Southampton City Council, the University of Southampton and the NHS will lead the programme.
If successful, the programme could pave the way for wider regular testing, helping to stop the spread of the virus.
The aim of the scheme is to involve participants over the course of the programme so that around 14,000 are taking part in the later stages.
‘The non-invasive saliva test allows easier testing of people of all ages and ensures that everyone in the household gets tested regardless of symptoms and on a regular basis,’ said Dr Debbie Chase, interim director of public health at Southampton City Council.
We will initially invite Southampton’s 800-strong GP practice workforce to take part, followed by some other essential key workers and some University of Southampton staff and students as we evaluate the logistics needed for regular testing of entire households.’
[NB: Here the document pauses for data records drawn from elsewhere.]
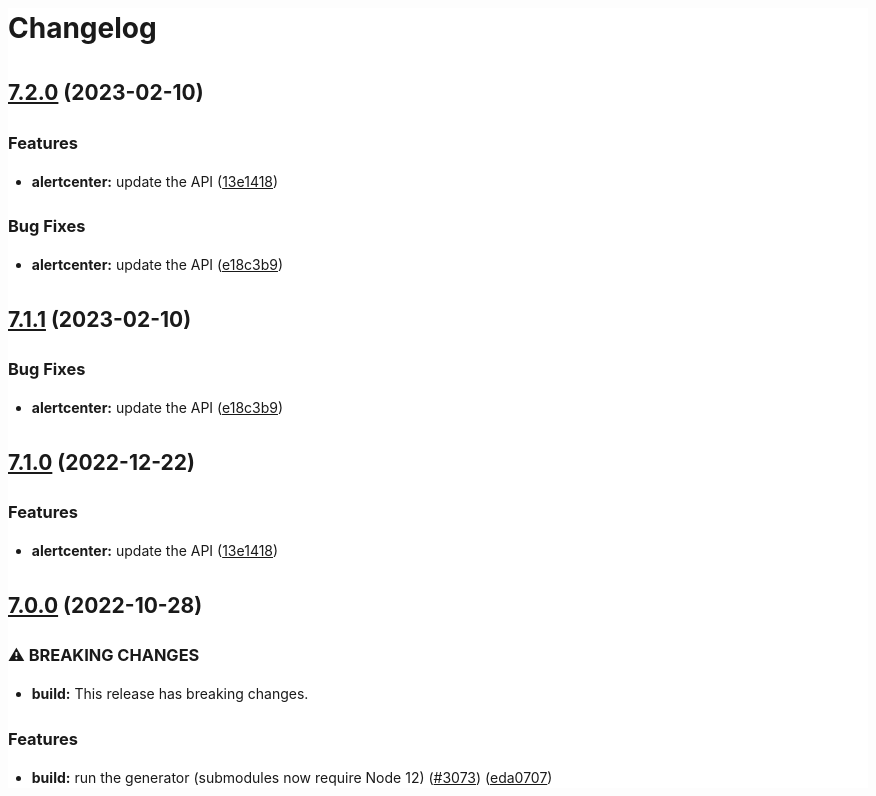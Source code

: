 # Changelog

## [7.2.0](https://github.com/googleapis/google-api-nodejs-client/compare/alertcenter-v7.1.1...alertcenter-v7.2.0) (2023-02-10)


### Features

* **alertcenter:** update the API ([13e1418](https://github.com/googleapis/google-api-nodejs-client/commit/13e1418439650b9363bdaf3bb532f9355fc7ef18))


### Bug Fixes

* **alertcenter:** update the API ([e18c3b9](https://github.com/googleapis/google-api-nodejs-client/commit/e18c3b974e13652c3ad9845312dd384c7a369ec6))

## [7.1.1](https://github.com/googleapis/google-api-nodejs-client/compare/alertcenter-v7.1.0...alertcenter-v7.1.1) (2023-02-10)


### Bug Fixes

* **alertcenter:** update the API ([e18c3b9](https://github.com/googleapis/google-api-nodejs-client/commit/e18c3b974e13652c3ad9845312dd384c7a369ec6))

## [7.1.0](https://github.com/googleapis/google-api-nodejs-client/compare/alertcenter-v7.0.0...alertcenter-v7.1.0) (2022-12-22)


### Features

* **alertcenter:** update the API ([13e1418](https://github.com/googleapis/google-api-nodejs-client/commit/13e1418439650b9363bdaf3bb532f9355fc7ef18))

## [7.0.0](https://github.com/googleapis/google-api-nodejs-client/compare/alertcenter-v6.1.1...alertcenter-v7.0.0) (2022-10-28)


### ⚠ BREAKING CHANGES

* **build:** This release has breaking changes.

### Features

* **build:** run the generator (submodules now require Node 12) ([#3073](https://github.com/googleapis/google-api-nodejs-client/issues/3073)) ([eda0707](https://github.com/googleapis/google-api-nodejs-client/commit/eda07079dadab46a80b6f9ede618f4f43030169e))
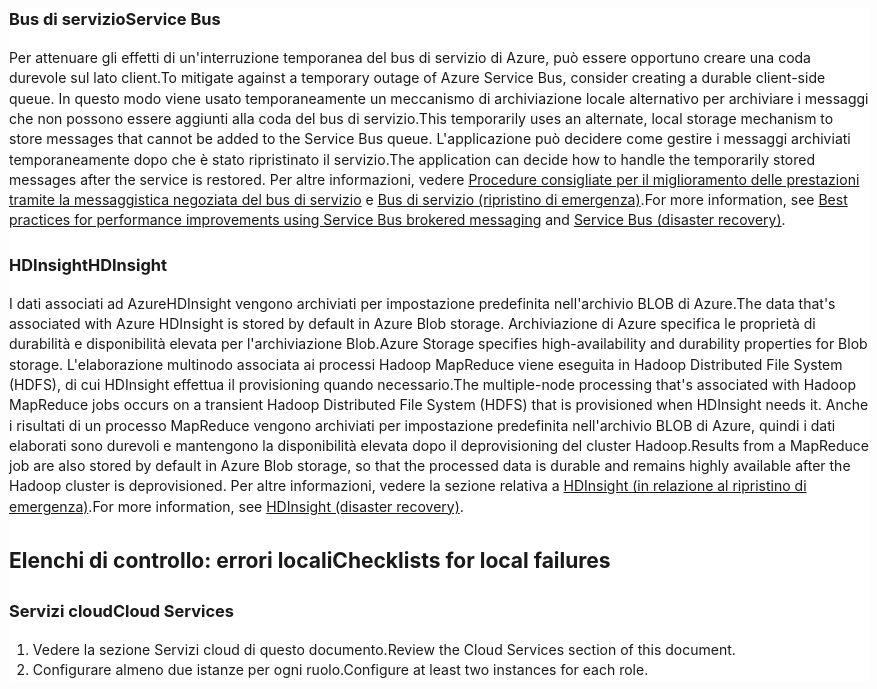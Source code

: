 ### <a name="service-bus"></a><span data-ttu-id="a2adf-277">Bus di servizio</span><span class="sxs-lookup"><span data-stu-id="a2adf-277">Service Bus</span></span>
<span data-ttu-id="a2adf-278">Per attenuare gli effetti di un'interruzione temporanea del bus di servizio di Azure, può essere opportuno creare una coda durevole sul lato client.</span><span class="sxs-lookup"><span data-stu-id="a2adf-278">To mitigate against a temporary outage of Azure Service Bus, consider creating a durable client-side queue.</span></span> <span data-ttu-id="a2adf-279">In questo modo viene usato temporaneamente un meccanismo di archiviazione locale alternativo per archiviare i messaggi che non possono essere aggiunti alla coda del bus di servizio.</span><span class="sxs-lookup"><span data-stu-id="a2adf-279">This temporarily uses an alternate, local storage mechanism to store messages that cannot be added to the Service Bus queue.</span></span> <span data-ttu-id="a2adf-280">L'applicazione può decidere come gestire i messaggi archiviati temporaneamente dopo che è stato ripristinato il servizio.</span><span class="sxs-lookup"><span data-stu-id="a2adf-280">The application can decide how to handle the temporarily stored messages after the service is restored.</span></span> <span data-ttu-id="a2adf-281">Per altre informazioni, vedere [Procedure consigliate per il miglioramento delle prestazioni tramite la messaggistica negoziata del bus di servizio](/azure/service-bus-messaging/service-bus-performance-improvements/) e [Bus di servizio (ripristino di emergenza)](recovery-loss-azure-region.md#other-azure-platform-services).</span><span class="sxs-lookup"><span data-stu-id="a2adf-281">For more information, see [Best practices for performance improvements using Service Bus brokered messaging](/azure/service-bus-messaging/service-bus-performance-improvements/) and [Service Bus (disaster recovery)](recovery-loss-azure-region.md#other-azure-platform-services).</span></span>

### <a name="hdinsight"></a><span data-ttu-id="a2adf-282">HDInsight</span><span class="sxs-lookup"><span data-stu-id="a2adf-282">HDInsight</span></span>
<span data-ttu-id="a2adf-283">I dati associati ad AzureHDInsight vengono archiviati per impostazione predefinita nell'archivio BLOB di Azure.</span><span class="sxs-lookup"><span data-stu-id="a2adf-283">The data that's associated with Azure HDInsight is stored by default in Azure Blob storage.</span></span> <span data-ttu-id="a2adf-284">Archiviazione di Azure specifica le proprietà di durabilità e disponibilità elevata per l'archiviazione Blob.</span><span class="sxs-lookup"><span data-stu-id="a2adf-284">Azure Storage specifies high-availability and durability properties for Blob storage.</span></span> <span data-ttu-id="a2adf-285">L'elaborazione multinodo associata ai processi Hadoop MapReduce viene eseguita in Hadoop Distributed File System (HDFS), di cui HDInsight effettua il provisioning quando necessario.</span><span class="sxs-lookup"><span data-stu-id="a2adf-285">The multiple-node processing that's associated with Hadoop MapReduce jobs occurs on a transient Hadoop Distributed File System (HDFS) that is provisioned when HDInsight needs it.</span></span> <span data-ttu-id="a2adf-286">Anche i risultati di un processo MapReduce vengono archiviati per impostazione predefinita nell'archivio BLOB di Azure, quindi i dati elaborati sono durevoli e mantengono la disponibilità elevata dopo il deprovisioning del cluster Hadoop.</span><span class="sxs-lookup"><span data-stu-id="a2adf-286">Results from a MapReduce job are also stored by default in Azure Blob storage, so that the processed data is durable and remains highly available after the Hadoop cluster is deprovisioned.</span></span> <span data-ttu-id="a2adf-287">Per altre informazioni, vedere la sezione relativa a [HDInsight (in relazione al ripristino di emergenza)](recovery-loss-azure-region.md#other-azure-platform-services).</span><span class="sxs-lookup"><span data-stu-id="a2adf-287">For more information, see [HDInsight (disaster recovery)](recovery-loss-azure-region.md#other-azure-platform-services).</span></span>

## <a name="checklists-for-local-failures"></a><span data-ttu-id="a2adf-288">Elenchi di controllo: errori locali</span><span class="sxs-lookup"><span data-stu-id="a2adf-288">Checklists for local failures</span></span>
### <a name="cloud-services"></a><span data-ttu-id="a2adf-289">Servizi cloud</span><span class="sxs-lookup"><span data-stu-id="a2adf-289">Cloud Services</span></span>
1. <span data-ttu-id="a2adf-290">Vedere la sezione Servizi cloud di questo documento.</span><span class="sxs-lookup"><span data-stu-id="a2adf-290">Review the Cloud Services section of this document.</span></span>
2. <span data-ttu-id="a2adf-291">Configurare almeno due istanze per ogni ruolo.</span><span class="sxs-lookup"><span data-stu-id="a2adf-291">Configure at least two instances for each role.</span></span>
Registration for these groups will begin this week, with the first saliva sample kits delivered a week later.
Weekly samples will then be collected from homes or returned to an agreed location and participants will receive results no later than 48 hours.
The details of those who test positive will be shared with the NHS Test and Trace programme so contact tracing can start immediately.
The Animal and Plant Health Agency (APHA) will test samples in their Weybridge laboratories with Optigene’s COVID-19 LAMP test, using an approach pioneered by Hampshire Hospitals NHS Foundation Trust, working alongside the University of Southampton and University Hospital Southampton NHS Foundation Trust.
Those testing negative can continue to follow government guidelines in their daily activities and work.
‘In a matter of days, a partnership came together across local government and public services, our local hospital Trusts, GPs and the University of Southampton to push this forward,’ said Dr Simon Bryant, chair of the Hampshire and Isle of Wight Local Resilience Framework’s Preventing Spread of Infection Cell.